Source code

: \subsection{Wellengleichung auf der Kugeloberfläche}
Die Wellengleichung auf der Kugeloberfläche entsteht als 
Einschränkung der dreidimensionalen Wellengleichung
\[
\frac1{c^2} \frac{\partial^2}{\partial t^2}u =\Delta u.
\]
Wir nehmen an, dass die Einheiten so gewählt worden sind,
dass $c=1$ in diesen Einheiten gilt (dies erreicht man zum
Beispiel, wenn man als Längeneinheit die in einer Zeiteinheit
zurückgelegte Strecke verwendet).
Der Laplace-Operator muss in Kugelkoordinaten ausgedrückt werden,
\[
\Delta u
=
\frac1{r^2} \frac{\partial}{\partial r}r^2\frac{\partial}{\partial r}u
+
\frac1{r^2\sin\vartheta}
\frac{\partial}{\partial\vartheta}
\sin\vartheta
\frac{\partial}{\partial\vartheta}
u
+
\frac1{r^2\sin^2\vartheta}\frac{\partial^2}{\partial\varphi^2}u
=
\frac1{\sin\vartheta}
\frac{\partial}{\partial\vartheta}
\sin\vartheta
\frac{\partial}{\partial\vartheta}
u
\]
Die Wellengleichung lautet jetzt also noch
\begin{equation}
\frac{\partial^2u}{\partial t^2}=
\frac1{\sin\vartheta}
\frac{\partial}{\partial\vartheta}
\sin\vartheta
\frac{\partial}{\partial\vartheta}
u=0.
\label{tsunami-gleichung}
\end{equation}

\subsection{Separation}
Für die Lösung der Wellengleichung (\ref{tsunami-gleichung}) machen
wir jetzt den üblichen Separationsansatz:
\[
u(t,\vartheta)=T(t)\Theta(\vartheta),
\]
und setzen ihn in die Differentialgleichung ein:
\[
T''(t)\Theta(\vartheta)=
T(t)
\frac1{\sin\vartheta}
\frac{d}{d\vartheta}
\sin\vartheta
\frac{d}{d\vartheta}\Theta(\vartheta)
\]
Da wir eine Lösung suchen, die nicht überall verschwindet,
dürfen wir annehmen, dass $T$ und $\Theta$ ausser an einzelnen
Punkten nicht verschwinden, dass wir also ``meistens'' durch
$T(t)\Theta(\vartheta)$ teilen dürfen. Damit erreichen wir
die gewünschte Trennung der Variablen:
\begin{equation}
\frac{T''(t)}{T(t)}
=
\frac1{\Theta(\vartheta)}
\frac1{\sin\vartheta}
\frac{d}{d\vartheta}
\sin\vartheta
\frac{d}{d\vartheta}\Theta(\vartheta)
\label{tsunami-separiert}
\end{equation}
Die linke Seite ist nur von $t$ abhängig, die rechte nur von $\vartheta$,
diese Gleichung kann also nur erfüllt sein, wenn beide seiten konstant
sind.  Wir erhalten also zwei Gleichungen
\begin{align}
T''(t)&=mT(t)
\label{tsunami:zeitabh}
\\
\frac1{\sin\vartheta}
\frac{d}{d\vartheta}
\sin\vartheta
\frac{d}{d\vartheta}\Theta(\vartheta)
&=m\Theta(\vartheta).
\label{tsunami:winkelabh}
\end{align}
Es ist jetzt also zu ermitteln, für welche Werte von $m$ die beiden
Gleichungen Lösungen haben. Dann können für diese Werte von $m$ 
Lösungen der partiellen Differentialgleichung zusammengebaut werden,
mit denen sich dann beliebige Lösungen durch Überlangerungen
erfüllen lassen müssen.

----------

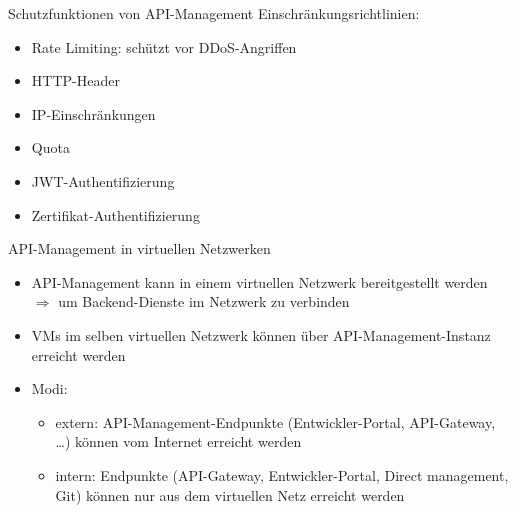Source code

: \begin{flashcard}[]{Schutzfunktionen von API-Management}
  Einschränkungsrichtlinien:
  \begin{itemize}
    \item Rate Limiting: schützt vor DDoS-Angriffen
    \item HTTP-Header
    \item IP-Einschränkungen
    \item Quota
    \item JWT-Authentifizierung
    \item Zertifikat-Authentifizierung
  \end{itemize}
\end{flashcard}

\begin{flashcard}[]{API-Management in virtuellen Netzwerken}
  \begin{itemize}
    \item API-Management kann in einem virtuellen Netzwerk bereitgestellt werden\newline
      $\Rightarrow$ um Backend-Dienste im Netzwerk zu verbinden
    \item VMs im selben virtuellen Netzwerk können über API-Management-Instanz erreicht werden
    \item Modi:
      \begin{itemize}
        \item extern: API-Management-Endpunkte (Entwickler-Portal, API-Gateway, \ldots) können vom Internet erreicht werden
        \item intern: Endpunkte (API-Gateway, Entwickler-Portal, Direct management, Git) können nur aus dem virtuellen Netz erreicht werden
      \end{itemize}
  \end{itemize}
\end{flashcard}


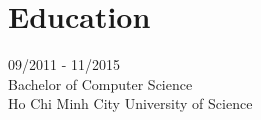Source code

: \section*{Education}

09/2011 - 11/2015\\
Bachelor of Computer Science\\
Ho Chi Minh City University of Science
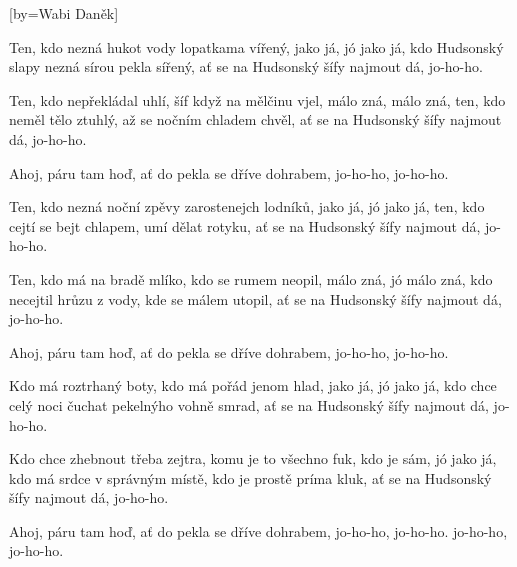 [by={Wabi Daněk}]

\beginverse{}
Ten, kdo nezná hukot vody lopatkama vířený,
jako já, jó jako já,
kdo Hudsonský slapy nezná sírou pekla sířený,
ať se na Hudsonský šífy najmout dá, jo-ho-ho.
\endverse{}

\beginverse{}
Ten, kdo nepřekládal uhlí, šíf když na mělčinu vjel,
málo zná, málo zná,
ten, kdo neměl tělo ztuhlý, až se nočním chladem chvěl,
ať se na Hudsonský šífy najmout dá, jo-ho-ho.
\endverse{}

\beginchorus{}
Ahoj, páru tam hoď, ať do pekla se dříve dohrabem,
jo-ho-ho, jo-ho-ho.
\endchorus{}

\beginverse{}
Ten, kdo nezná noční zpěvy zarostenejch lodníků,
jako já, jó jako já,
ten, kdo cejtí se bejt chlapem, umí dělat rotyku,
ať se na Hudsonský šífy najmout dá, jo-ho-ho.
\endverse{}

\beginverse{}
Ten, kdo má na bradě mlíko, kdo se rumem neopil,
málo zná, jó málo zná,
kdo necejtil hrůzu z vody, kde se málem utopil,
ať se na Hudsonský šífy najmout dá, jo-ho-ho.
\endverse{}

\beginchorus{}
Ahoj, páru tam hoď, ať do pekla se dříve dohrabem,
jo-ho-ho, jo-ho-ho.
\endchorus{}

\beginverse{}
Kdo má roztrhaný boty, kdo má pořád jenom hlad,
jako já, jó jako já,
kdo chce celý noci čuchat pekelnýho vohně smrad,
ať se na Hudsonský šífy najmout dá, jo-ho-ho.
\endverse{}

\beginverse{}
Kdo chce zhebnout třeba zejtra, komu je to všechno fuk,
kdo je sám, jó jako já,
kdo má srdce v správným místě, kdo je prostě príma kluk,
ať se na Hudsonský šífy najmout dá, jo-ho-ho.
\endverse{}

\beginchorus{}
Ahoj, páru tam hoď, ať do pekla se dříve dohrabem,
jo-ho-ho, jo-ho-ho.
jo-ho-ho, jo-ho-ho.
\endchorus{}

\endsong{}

----------

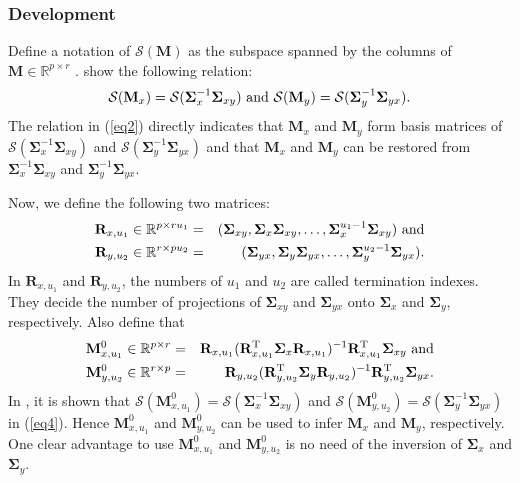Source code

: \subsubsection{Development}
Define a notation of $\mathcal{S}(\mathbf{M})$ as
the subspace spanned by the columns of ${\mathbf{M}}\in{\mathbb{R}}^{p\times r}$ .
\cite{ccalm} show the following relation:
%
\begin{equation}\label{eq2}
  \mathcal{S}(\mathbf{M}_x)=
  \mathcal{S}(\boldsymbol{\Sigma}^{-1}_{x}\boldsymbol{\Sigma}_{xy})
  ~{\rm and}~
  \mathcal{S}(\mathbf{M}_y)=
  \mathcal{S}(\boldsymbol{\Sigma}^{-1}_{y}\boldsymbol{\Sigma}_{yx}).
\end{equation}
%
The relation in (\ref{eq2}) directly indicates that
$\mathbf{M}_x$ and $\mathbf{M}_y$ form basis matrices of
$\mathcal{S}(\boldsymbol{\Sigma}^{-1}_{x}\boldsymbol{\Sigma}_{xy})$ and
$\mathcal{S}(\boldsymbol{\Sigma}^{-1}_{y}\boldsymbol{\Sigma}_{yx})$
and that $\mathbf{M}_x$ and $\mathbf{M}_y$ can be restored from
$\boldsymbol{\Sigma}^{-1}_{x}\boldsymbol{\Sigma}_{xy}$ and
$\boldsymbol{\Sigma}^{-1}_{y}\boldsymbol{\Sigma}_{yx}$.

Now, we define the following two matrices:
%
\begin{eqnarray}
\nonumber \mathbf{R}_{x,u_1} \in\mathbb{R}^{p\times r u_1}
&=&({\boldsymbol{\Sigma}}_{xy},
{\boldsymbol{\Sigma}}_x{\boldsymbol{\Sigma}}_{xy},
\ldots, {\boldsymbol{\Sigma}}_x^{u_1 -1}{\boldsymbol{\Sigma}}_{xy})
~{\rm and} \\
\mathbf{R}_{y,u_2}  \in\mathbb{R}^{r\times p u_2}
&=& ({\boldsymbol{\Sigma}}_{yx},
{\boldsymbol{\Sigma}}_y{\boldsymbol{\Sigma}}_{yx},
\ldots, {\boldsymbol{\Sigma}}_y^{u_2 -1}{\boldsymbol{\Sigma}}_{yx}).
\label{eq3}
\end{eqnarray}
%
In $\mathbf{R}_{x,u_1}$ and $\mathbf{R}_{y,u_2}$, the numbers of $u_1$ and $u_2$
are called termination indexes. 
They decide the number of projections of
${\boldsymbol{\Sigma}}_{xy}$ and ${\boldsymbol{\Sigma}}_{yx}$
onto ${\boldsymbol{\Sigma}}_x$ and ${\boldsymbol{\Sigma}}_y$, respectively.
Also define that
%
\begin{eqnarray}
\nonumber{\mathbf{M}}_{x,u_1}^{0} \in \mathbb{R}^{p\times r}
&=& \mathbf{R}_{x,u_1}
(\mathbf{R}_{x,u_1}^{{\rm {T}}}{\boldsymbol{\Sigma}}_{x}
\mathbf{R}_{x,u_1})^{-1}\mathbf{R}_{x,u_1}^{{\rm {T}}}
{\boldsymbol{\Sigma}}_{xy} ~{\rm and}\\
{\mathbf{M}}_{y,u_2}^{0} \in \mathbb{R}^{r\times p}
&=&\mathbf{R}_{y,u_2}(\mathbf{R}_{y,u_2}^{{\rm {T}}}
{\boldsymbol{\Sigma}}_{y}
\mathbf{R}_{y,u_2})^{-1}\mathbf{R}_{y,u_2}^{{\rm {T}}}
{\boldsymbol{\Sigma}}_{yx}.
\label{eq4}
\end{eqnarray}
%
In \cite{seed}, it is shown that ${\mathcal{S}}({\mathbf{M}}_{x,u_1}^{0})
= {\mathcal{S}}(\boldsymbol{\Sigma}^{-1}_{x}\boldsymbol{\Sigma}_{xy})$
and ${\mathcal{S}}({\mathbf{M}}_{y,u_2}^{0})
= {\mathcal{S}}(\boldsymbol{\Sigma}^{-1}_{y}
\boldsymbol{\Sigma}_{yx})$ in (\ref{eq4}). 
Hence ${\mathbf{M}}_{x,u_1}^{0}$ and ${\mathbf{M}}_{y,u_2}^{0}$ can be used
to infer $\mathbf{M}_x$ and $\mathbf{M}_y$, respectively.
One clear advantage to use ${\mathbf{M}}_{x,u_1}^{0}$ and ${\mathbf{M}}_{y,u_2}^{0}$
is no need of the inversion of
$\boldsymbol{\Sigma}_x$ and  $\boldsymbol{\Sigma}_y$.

----------

= WHAT IS REQUIRED =
The expected answer is an exact copy of the lines above, beginning at the line with "diese Gleichung kann" and ending at the line with "Es ist jetzt", with both ends in.

= YOUR RESPONSE =
diese Gleichung kann also nur erfüllt sein, wenn beide seiten konstant
sind.  Wir erhalten also zwei Gleichungen
\begin{align}
T''(t)&=mT(t)
\label{tsunami:zeitabh}
\\
\frac1{\sin\vartheta}
\frac{d}{d\vartheta}
\sin\vartheta
\frac{d}{d\vartheta}\Theta(\vartheta)
&=m\Theta(\vartheta).
\label{tsunami:winkelabh}
\end{align}
Es ist jetzt also zu ermitteln, für welche Werte von $m$ die beiden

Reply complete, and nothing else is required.